* **WHAT TO DO**
Could you print every record below exactly as it appears?
Start of RECORDS SUPPLIED
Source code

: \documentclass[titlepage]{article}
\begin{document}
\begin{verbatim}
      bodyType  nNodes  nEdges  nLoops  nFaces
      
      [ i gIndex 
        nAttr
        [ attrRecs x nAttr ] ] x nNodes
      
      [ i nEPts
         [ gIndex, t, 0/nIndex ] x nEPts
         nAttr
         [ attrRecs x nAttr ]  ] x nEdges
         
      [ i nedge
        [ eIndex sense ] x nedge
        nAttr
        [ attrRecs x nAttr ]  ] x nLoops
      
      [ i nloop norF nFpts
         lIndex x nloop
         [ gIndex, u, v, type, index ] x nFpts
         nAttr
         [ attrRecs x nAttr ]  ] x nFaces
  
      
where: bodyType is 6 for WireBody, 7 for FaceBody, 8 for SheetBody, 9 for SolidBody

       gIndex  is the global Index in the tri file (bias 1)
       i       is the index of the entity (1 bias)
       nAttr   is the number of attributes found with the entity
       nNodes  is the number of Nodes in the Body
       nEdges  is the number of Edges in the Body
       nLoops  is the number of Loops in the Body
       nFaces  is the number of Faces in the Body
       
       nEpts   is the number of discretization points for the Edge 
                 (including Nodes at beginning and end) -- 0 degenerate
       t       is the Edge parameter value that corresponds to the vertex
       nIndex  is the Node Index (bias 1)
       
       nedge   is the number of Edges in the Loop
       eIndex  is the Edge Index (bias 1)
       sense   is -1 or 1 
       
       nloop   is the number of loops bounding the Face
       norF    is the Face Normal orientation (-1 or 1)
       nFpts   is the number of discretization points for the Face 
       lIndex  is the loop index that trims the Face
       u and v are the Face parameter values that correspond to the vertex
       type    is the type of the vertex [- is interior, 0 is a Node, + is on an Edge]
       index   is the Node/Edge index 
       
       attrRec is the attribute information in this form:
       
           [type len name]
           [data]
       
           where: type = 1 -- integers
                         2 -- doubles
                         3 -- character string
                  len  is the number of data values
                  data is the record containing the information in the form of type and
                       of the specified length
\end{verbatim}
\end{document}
End of RECORDS SUPPLIED
* **RESPONSE BELOW**
Source code

: \documentclass[titlepage]{article}
\begin{document}
\begin{verbatim}
      bodyType  nNodes  nEdges  nLoops  nFaces
      
      [ i gIndex 
        nAttr
        [ attrRecs x nAttr ] ] x nNodes
      
      [ i nEPts
         [ gIndex, t, 0/nIndex ] x nEPts
         nAttr
         [ attrRecs x nAttr ]  ] x nEdges
         
      [ i nedge
        [ eIndex sense ] x nedge
        nAttr
        [ attrRecs x nAttr ]  ] x nLoops
      
      [ i nloop norF nFpts
         lIndex x nloop
         [ gIndex, u, v, type, index ] x nFpts
         nAttr
         [ attrRecs x nAttr ]  ] x nFaces
  
      
where: bodyType is 6 for WireBody, 7 for FaceBody, 8 for SheetBody, 9 for SolidBody

       gIndex  is the global Index in the tri file (bias 1)
       i       is the index of the entity (1 bias)
       nAttr   is the number of attributes found with the entity
       nNodes  is the number of Nodes in the Body
       nEdges  is the number of Edges in the Body
       nLoops  is the number of Loops in the Body
       nFaces  is the number of Faces in the Body
       
       nEpts   is the number of discretization points for the Edge 
                 (including Nodes at beginning and end) -- 0 degenerate
       t       is the Edge parameter value that corresponds to the vertex
       nIndex  is the Node Index (bias 1)
       
       nedge   is the number of Edges in the Loop
       eIndex  is the Edge Index (bias 1)
       sense   is -1 or 1 
       
       nloop   is the number of loops bounding the Face
       norF    is the Face Normal orientation (-1 or 1)
       nFpts   is the number of discretization points for the Face 
       lIndex  is the loop index that trims the Face
       u and v are the Face parameter values that correspond to the vertex
       type    is the type of the vertex [- is interior, 0 is a Node, + is on an Edge]
       index   is the Node/Edge index 
       
       attrRec is the attribute information in this form:
       
           [type len name]
           [data]
       
           where: type = 1 -- integers
                         2 -- doubles
                         3 -- character string
                  len  is the number of data values
                  data is the record containing the information in the form of type and
                       of the specified length
\end{verbatim}
\end{document}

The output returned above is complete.